Między innymi dlatego, że mało osób się pojawiło, a także dlatego,
że niektórzy nie wywiązali się z powirzonej nam pracy domowej.
W sumie trochę w ramach kary przygotowywaliśmy wszyscy kominek,
który, jak mi się wydaje, wyszedł dość dobrze ;)
Temat był bardzo przyjemny, bo o drodze harcerskiej, a my się zmobilizowaliśmy i daliśmy radę.
A fakt, że zdawaliśmy test i mieliśmy symulację o 5 czy tam 4 rano już nie jest istotny ;D ^
Później Natalka miała przyrzeczenie ;)
W wyniku tego wszystkiego zostało nam jakieś półtorej godziny spania a o 9 zajęcia,
ale daliśmy radę, przecież to w końcu my.
Oczywiście wszyscy na zajęciach zasypiali, a pełna energii byłam tylko ja ;D
Później role się odmieniły ;D
Częściej mogłyby być takie biwaki, nie? ;>
Wcześniejszą zbiórkę prowadziła Natalka z małą pomocą Guci, bo wysiadał jej głos.

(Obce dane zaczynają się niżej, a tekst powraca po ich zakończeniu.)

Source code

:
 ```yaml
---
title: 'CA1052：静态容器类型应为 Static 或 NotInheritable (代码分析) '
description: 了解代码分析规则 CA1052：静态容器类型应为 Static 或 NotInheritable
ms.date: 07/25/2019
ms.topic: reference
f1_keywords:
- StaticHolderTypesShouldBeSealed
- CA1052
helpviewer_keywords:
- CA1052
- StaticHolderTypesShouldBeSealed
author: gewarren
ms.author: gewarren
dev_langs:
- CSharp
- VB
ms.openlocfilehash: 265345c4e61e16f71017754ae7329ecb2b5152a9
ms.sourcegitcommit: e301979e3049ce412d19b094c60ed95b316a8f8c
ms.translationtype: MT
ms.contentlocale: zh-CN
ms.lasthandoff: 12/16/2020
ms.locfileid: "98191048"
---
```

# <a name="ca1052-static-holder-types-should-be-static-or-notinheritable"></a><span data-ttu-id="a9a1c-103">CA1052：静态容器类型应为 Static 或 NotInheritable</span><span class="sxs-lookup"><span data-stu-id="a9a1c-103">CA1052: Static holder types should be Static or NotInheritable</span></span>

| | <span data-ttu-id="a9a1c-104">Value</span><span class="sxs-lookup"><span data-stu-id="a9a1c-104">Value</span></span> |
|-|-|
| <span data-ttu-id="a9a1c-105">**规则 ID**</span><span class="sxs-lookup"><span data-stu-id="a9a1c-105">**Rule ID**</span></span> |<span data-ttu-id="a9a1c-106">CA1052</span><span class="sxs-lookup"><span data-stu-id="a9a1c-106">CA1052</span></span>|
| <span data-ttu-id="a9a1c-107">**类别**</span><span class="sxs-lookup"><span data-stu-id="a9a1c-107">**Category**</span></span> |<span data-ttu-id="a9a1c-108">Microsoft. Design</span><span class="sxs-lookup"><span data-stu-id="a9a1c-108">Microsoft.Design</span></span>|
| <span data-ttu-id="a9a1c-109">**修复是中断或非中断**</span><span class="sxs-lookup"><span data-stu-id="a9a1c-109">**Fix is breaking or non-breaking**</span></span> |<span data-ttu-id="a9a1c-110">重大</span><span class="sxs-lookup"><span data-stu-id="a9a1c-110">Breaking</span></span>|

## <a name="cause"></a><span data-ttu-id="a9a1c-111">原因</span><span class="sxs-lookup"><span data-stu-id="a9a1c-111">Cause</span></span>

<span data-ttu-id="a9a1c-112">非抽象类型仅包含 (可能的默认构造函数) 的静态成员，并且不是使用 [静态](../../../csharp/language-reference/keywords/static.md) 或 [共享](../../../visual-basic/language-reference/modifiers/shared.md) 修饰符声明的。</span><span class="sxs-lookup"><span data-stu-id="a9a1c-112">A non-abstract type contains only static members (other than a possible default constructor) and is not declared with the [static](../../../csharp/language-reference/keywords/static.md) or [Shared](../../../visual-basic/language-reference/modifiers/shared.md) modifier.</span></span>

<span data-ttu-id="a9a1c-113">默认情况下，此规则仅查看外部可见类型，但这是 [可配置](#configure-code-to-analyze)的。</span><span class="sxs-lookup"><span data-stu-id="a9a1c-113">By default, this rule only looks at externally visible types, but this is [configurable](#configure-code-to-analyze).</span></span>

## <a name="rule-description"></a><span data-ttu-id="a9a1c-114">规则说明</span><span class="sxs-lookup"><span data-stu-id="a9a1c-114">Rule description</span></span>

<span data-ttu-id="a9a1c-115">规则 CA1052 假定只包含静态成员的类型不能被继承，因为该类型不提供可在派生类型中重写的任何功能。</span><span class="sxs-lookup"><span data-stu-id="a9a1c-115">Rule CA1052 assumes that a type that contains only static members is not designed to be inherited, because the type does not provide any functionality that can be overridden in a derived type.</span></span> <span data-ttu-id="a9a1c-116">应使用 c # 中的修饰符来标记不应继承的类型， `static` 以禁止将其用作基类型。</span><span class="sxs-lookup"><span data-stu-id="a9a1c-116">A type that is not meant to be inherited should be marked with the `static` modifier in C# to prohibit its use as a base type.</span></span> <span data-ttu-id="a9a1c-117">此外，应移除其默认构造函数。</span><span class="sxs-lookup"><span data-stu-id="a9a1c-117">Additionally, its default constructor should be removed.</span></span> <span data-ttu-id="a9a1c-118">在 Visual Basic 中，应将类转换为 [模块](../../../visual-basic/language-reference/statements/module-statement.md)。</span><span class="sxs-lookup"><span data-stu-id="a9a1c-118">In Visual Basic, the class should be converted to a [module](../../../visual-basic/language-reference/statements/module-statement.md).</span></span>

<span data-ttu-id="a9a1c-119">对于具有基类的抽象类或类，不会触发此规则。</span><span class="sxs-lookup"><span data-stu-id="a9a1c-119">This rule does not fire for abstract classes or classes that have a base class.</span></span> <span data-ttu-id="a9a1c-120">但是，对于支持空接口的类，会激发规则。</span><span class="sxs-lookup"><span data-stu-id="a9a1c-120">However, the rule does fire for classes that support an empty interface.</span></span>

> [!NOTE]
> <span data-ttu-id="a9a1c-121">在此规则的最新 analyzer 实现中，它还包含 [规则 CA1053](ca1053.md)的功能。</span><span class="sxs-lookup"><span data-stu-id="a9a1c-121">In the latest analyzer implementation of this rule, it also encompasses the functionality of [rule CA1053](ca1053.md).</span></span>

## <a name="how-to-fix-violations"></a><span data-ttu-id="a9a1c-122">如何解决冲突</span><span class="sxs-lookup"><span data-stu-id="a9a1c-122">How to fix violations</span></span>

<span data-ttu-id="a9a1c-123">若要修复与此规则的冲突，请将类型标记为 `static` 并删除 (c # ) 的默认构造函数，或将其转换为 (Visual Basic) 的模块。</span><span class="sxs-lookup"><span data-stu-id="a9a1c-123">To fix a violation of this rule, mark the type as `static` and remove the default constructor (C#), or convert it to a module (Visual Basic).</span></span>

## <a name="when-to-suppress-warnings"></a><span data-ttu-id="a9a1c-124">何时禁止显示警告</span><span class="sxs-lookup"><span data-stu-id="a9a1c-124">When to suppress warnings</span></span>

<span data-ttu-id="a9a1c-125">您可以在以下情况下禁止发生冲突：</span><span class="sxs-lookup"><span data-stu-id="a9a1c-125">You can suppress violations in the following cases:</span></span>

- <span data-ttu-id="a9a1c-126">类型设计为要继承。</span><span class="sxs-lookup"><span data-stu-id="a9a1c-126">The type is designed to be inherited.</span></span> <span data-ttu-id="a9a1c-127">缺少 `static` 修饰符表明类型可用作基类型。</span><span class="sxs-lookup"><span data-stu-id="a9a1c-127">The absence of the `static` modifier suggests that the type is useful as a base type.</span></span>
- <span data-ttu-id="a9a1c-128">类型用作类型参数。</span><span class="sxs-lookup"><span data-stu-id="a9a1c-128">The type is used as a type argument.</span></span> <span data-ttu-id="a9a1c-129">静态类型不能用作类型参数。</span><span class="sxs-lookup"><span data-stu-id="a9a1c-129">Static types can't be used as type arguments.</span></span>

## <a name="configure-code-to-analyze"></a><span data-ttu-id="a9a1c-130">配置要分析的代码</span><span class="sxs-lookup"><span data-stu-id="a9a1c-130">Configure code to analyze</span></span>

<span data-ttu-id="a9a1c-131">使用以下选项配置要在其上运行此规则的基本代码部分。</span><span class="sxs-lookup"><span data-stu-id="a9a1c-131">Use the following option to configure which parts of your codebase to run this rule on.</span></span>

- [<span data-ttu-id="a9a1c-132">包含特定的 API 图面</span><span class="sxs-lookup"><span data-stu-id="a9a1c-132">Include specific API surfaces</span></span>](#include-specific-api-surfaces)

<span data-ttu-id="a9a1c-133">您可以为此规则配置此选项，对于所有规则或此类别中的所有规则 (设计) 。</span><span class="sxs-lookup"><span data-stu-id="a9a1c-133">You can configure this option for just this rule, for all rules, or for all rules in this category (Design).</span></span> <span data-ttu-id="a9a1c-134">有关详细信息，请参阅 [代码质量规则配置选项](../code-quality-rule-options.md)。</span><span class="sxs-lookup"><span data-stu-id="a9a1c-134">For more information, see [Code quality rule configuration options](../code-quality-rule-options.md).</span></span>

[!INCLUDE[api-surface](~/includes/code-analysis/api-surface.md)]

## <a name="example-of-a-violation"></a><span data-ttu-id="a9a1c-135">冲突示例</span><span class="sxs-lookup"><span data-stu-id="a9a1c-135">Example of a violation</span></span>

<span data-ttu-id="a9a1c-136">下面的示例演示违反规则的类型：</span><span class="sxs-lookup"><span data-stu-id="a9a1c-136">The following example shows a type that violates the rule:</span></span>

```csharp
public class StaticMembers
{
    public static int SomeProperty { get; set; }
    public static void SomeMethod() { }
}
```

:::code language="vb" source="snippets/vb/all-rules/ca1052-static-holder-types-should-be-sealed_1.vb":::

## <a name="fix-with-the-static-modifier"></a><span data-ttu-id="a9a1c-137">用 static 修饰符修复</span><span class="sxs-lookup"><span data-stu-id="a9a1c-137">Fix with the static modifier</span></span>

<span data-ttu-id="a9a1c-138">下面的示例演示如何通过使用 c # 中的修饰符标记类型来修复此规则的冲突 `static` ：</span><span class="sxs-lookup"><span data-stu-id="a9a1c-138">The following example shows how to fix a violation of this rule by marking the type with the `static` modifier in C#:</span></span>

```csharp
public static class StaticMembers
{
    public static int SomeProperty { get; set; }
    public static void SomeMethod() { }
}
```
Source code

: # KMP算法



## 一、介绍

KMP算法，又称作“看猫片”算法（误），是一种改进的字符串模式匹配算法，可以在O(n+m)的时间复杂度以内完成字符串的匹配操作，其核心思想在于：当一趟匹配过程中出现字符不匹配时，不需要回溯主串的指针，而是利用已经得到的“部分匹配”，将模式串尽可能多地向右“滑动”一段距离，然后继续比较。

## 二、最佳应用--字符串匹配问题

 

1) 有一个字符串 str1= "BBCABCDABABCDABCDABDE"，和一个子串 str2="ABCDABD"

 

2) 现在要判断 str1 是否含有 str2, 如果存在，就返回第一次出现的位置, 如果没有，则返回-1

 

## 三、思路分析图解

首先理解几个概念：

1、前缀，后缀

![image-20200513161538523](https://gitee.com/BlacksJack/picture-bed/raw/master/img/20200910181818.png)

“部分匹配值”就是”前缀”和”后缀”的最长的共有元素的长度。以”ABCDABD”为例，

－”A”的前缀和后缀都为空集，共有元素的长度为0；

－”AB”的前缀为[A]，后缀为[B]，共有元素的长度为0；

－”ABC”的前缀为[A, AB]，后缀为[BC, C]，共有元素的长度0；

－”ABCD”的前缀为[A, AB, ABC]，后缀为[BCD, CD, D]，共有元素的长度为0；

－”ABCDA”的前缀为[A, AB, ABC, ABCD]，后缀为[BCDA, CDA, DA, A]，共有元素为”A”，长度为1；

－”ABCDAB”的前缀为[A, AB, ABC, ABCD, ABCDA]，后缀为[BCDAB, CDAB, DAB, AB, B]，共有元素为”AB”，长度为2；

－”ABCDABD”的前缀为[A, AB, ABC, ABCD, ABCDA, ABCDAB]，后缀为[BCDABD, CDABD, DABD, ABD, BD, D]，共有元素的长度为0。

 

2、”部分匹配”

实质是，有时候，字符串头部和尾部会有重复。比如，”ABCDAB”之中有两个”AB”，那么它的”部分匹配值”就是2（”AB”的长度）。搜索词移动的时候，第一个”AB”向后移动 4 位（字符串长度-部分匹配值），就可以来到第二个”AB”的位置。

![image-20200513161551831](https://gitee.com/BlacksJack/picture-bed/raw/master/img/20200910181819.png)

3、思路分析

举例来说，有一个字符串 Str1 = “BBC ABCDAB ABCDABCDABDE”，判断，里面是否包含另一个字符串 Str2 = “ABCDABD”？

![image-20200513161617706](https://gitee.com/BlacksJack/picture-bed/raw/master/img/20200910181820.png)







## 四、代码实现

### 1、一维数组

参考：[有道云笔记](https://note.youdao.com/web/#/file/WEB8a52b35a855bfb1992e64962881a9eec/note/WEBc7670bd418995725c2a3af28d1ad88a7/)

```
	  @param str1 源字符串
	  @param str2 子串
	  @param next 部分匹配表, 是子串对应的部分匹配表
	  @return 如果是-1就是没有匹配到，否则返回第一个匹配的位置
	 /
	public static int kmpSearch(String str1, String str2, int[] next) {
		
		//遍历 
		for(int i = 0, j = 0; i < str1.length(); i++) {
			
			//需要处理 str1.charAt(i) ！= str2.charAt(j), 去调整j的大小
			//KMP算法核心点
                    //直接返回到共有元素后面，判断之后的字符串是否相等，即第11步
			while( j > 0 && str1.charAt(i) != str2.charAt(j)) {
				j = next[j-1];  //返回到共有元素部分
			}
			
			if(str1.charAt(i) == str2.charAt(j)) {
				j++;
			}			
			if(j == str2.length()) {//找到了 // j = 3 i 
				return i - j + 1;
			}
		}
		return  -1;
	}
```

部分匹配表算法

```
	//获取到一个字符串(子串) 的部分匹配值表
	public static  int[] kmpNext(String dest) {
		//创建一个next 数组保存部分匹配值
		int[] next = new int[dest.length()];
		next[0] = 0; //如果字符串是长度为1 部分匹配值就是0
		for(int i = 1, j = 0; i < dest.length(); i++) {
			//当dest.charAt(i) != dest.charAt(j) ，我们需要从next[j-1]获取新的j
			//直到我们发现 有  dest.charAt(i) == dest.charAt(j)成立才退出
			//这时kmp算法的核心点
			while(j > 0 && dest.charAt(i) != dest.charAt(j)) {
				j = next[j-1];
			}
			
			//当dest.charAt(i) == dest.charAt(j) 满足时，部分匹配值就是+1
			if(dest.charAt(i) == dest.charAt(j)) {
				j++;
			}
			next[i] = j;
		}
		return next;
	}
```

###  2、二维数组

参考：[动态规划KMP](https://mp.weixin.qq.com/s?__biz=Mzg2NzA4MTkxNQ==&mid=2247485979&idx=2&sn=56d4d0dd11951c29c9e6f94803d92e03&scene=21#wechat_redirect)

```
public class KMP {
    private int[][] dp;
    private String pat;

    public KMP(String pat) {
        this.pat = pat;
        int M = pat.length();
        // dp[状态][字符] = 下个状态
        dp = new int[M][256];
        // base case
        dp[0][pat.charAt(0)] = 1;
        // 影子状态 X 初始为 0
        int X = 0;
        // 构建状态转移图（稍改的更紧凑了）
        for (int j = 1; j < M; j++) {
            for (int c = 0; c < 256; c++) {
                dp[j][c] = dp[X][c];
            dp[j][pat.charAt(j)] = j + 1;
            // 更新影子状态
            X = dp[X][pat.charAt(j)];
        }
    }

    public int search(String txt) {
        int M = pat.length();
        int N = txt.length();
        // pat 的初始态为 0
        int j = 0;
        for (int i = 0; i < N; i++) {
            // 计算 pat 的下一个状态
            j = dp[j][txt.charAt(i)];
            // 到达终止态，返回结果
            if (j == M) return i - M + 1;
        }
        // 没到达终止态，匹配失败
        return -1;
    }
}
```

Myślę, że poruszanie takich tematów jak 'Zdanie innych ludzi o nas i nasze własne zdanie'
jest bardzo ważne i przydatne.
Mnie się podobało bez względu na to, że w harcówce było baaaardzo zimno ;D
A w tę sobotę szykuje nam się Wigilia hufcowa, która przygotowują młode Wodniaki.
Mam nadzieję, że będzie świetnie jak co roku.
P.S.Postaram się pisać częściej, ale jak na razie brak mi czasu..
Nie wiem jak Wy, ale ja strasznie się cieszę, że już w przyszłym tygodniu święta.